As of now it seems my only option to get this data over to the buffer is to copy it out and then do a memcpy using the address of the temporary variable ...

long temp = PyLong_AsLong(data);
memcpy(buffer, &temp, 8);

This is being done thousands and thousands of times so I would assume it'd be faster if I'm able to get the memory address of the data and directly copy that over to my buffer like ...

memcpy(buffer, data->address_to_data(), 8)

instead of having that extra copy to the temporary variable.

Does anyone know if / how I can get the memory address of the long value from the PyObject* wrapper?

Appreciate the help!

DavidW
  • 29,336
  • 6
  • 55
  • 86
Tyler Weiss
  • 139
  • 1
  • 15
  • What do you think to use [PyLong_AsVoidPtr](https://docs.python.org/3/c-api/long.html#c.PyLong_AsVoidPtr)? – JTejedor Sep 21 '21 at 06:57
  • A few things worth pointing out: 1) PyLong can store an arbitrarily large number (i.e. much larger than a C `long`) so there isn't really an internal `long` that you can access. 2) a "generic python object" can contain things like pointers to other Python objects, which need care when you copy them. 3) if you're looking for fast access to numeric values then maybe you should be using something like `array.array` with the buffer protocol – DavidW Sep 22 '21 at 21:21
  • @DavidW thank you for the detailed comment. Can you expand on "`array.array` with the buffer protocol" a little bit more. I am looking for the fastest way to get values put on to a buffer. – Tyler Weiss Sep 24 '21 at 03:17

3 Answers3

3

This seems like an X-Y problem (i.e. you think you need to extract the data out of a bunch of Python objects at C level, but actually you would benefit from having a single Python object which exposes all your data).

A Python int can store (almost) arbitrarily large numbers:

>>> 1000**1000  # creates a very big int

i.e. it is not stored internally as a C long. Internally it is stored as an array of integers (ob_digits) of size ob_size which are in a slightly odd format that isn't much use to you. However, if you really wanted to copy it you would case your object pointer to a PyLongObject* and then do a memcpy(&dest, my_int->ob_digit, sizeof(digit)*abs(my_int->ob_size));. I recommend against this because it's pretty hard for you to use this data.

Obviously this only applies if you know you have a Python int. For a "generic PyObject*" this doesn't work, because a generic PyObject* can contain almost any data. This includes pointers which need ownership and/or reference counting (this especially applies to any PyObject that contains other PyObjects).
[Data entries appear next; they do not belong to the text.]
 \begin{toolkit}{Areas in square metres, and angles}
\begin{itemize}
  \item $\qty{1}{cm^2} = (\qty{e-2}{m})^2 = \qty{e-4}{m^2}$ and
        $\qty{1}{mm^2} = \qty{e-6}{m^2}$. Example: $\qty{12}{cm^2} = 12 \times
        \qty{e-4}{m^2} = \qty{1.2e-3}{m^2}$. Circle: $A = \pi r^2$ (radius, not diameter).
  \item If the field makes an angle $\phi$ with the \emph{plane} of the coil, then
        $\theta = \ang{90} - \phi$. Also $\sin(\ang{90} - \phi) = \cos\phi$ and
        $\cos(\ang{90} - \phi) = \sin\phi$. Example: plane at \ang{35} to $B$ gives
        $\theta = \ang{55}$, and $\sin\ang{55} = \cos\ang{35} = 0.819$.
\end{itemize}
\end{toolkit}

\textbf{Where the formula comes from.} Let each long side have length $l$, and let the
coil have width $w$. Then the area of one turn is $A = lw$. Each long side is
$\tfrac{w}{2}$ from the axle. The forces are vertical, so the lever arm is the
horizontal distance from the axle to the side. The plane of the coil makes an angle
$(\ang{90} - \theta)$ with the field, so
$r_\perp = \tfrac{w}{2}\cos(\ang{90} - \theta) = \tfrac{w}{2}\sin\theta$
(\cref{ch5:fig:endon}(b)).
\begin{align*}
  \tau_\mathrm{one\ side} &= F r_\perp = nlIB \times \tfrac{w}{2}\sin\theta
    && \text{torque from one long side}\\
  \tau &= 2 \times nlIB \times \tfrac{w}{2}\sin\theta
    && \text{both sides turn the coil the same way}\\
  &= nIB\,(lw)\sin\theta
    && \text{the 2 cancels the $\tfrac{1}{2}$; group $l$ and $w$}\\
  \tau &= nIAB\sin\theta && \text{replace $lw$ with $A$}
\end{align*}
What I think you actually want is to store your data in a large array of C integers. This can be done with array.array, or numpy.array, or a variety of other classes.

At a C level these objects support the buffer protocol where they expose that internal array to C, allowing each of your values to be accessed, copied, manipulated, etc. from C.

Some quick untested illustrative code:

Py_Buffer view;
view.format = "l"; // request an array of longs
if (PyObject_GetBuffer(obj, &view, PyBUF_CONTIG | PyBUF_FORMAT | PyBUF_WRITABLE ) == -1) {
   // failed
   return NULL;
}

// you want to check that view.ndim == 1 (for a simple 1D array)
long* data = (long*)view.buf;
// At this point you can access data as a C array of length view.len

// When you've finished;
PyBuffer_Release(view);
DavidW
  • 29,336
  • 6
  • 55
  • 86
0

This seems to be a design issue relating to abstraction of data structures. Often, it is desirable to give the user an opaque data structure or pointer. Access to internal elements would require a method (or function) call.

From https://docs.python.org/3/c-api/long.html,

PyObject* PyLong_FromLong(long v)

Return value: New reference.
Return a new PyLongObject object from v, or NULL on failure.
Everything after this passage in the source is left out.